%%

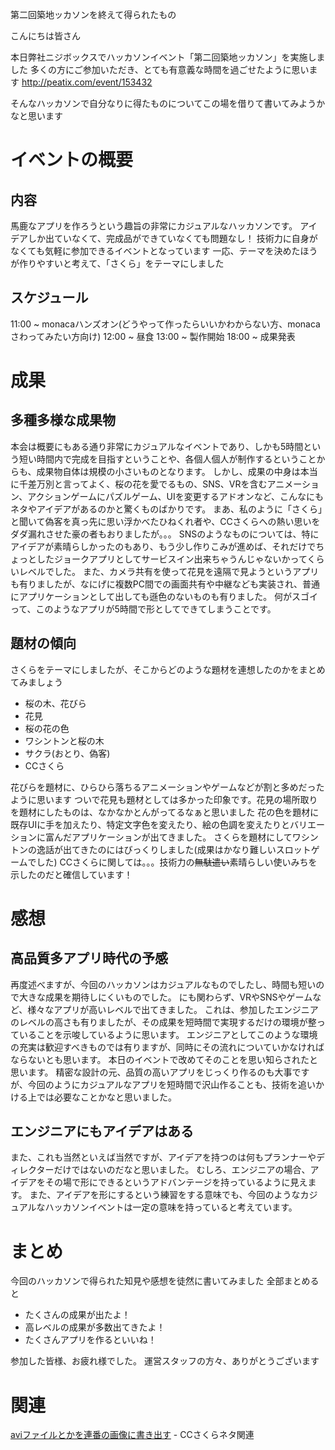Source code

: 第二回築地ッカソンを終えて得られたもの

こんにちは皆さん

本日弊社ニジボックスでハッカソンイベント「第二回築地ッカソン」を実施しました
多くの方にご参加いただき、とても有意義な時間を過ごせたように思います
http://peatix.com/event/153432

そんなハッカソンで自分なりに得たものについてこの場を借りて書いてみようかなと思います

# イベントの概要

## 内容

馬鹿なアプリを作ろうという趣旨の非常にカジュアルなハッカソンです。
アイデアしか出ていなくて、完成品ができていなくても問題なし！
技術力に自身がなくても気軽に参加できるイベントとなっています
一応、テーマを決めたほうが作りやすいと考えて、「さくら」をテーマにしました

## スケジュール

11:00 ~ monacaハンズオン(どうやって作ったらいいかわからない方、monacaさわってみたい方向け)
12:00 ~ 昼食
13:00 ~ 製作開始
18:00 ~ 成果発表

# 成果

## 多種多様な成果物

本会は概要にもある通り非常にカジュアルなイベントであり、しかも5時間という短い時間内で完成を目指すということや、各個人個人が制作するということからも、成果物自体は規模の小さいものとなります。
しかし、成果の中身は本当に千差万別と言ってよく、桜の花を愛でるもの、SNS、VRを含むアニメーション、アクションゲームにパズルゲーム、UIを変更するアドオンなど、こんなにもネタやアイデアがあるのかと驚くものばかりです。
まあ、私のように「さくら」と聞いて偽客を真っ先に思い浮かべたひねくれ者や、CCさくらへの熱い思いをダダ漏れさせた豪の者もおりましたが。。。
SNSのようなものについては、特にアイデアが素晴らしかったのもあり、もう少し作りこみが進めば、それだけでちょっとしたジョークアプリとしてサービスイン出来ちゃうんじゃないかってくらいレベルでした。
また、カメラ共有を使って花見を遠隔で見ようというアプリも有りましたが、なにげに複数PC間での画面共有や中継なども実装され、普通にアプリケーションとして出しても遜色のないものも有りました。
何がスゴイって、このようなアプリが5時間で形としてできてしまうことです。

## 題材の傾向

さくらをテーマにしましたが、そこからどのような題材を連想したのかをまとめてみましょう

- 桜の木、花びら
- 花見
- 桜の花の色
- ワシントンと桜の木
- サクラ(おとり、偽客)
- CCさくら

花びらを題材に、ひらひら落ちるアニメーションやゲームなどが割と多めだったように思います
ついで花見も題材としては多かった印象です。花見の場所取りを題材にしたものは、なかなかとんがってるなぁと思いました
花の色を題材に既存UIに手を加えたり、特定文字色を変えたり、絵の色調を変えたりとバリエーションに富んだアプリケーションが出てきました。
さくらを題材にしてワシントンの逸話が出てきたのにはびっくりしました(成果はかなり難しいスロットゲームでした)
CCさくらに関しては。。。技術力の~~無駄遣い~~素晴らしい使いみちを示したのだと確信しています！

# 感想

## 高品質多アプリ時代の予感

再度述べますが、今回のハッカソンはカジュアルなものでしたし、時間も短いので大きな成果を期待しにくいものでした。
にも関わらず、VRやSNSやゲームなど、様々なアプリが高いレベルで出てきました。
これは、参加したエンジニアのレベルの高さも有りましたが、その成果を短時間で実現するだけの環境が整っていることを示唆しているように思います。
エンジニアとしてこのような環境の充実は歓迎すべきものでは有りますが、同時にその流れについていかなければならないとも思います。
本日のイベントで改めてそのことを思い知らされたと思います。
精密な設計の元、品質の高いアプリをじっくり作るのも大事ですが、今回のようにカジュアルなアプリを短時間で沢山作ることも、技術を追いかける上では必要なことかなと思いました。

## エンジニアにもアイデアはある

また、これも当然といえば当然ですが、アイデアを持つのは何もプランナーやディレクターだけではないのだなと思いました。
むしろ、エンジニアの場合、アイデアをその場で形にできるというアドバンテージを持っているように見えます。
また、アイデアを形にするという練習をする意味でも、今回のようなカジュアルなハッカソンイベントは一定の意味を持っていると考えています。

# まとめ

今回のハッカソンで得られた知見や感想を徒然に書いてみました
全部まとめると

- たくさんの成果が出たよ！
- 高レベルの成果が多数出てきたよ！
- たくさんアプリを作るといいね！

参加した皆様、お疲れ様でした。
運営スタッフの方々、ありがとうございます

# 関連

[aviファイルとかを連番の画像に書き出す](http://qiita.com/mk2/items/595e211b947f63f6eafd) - CCさくらネタ関連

%%

__What the exercise asks__
Nothing but the lines from the one that contains "CCさくらに関しては。。。技" through the end of the data above should appear, each reproduced exactly.

__Solution to this problem__
CCさくらに関しては。。。技術力の~~無駄遣い~~素晴らしい使いみちを示したのだと確信しています！

# 感想

## 高品質多アプリ時代の予感

再度述べますが、今回のハッカソンはカジュアルなものでしたし、時間も短いので大きな成果を期待しにくいものでした。
にも関わらず、VRやSNSやゲームなど、様々なアプリが高いレベルで出てきました。
これは、参加したエンジニアのレベルの高さも有りましたが、その成果を短時間で実現するだけの環境が整っていることを示唆しているように思います。
エンジニアとしてこのような環境の充実は歓迎すべきものでは有りますが、同時にその流れについていかなければならないとも思います。
本日のイベントで改めてそのことを思い知らされたと思います。
精密な設計の元、品質の高いアプリをじっくり作るのも大事ですが、今回のようにカジュアルなアプリを短時間で沢山作ることも、技術を追いかける上では必要なことかなと思いました。

## エンジニアにもアイデアはある

また、これも当然といえば当然ですが、アイデアを持つのは何もプランナーやディレクターだけではないのだなと思いました。
むしろ、エンジニアの場合、アイデアをその場で形にできるというアドバンテージを持っているように見えます。
また、アイデアを形にするという練習をする意味でも、今回のようなカジュアルなハッカソンイベントは一定の意味を持っていると考えています。

# まとめ

今回のハッカソンで得られた知見や感想を徒然に書いてみました
全部まとめると

- たくさんの成果が出たよ！
- 高レベルの成果が多数出てきたよ！
- たくさんアプリを作るといいね！

参加した皆様、お疲れ様でした。
運営スタッフの方々、ありがとうございます

# 関連

[aviファイルとかを連番の画像に書き出す](http://qiita.com/mk2/items/595e211b947f63f6eafd) - CCさくらネタ関連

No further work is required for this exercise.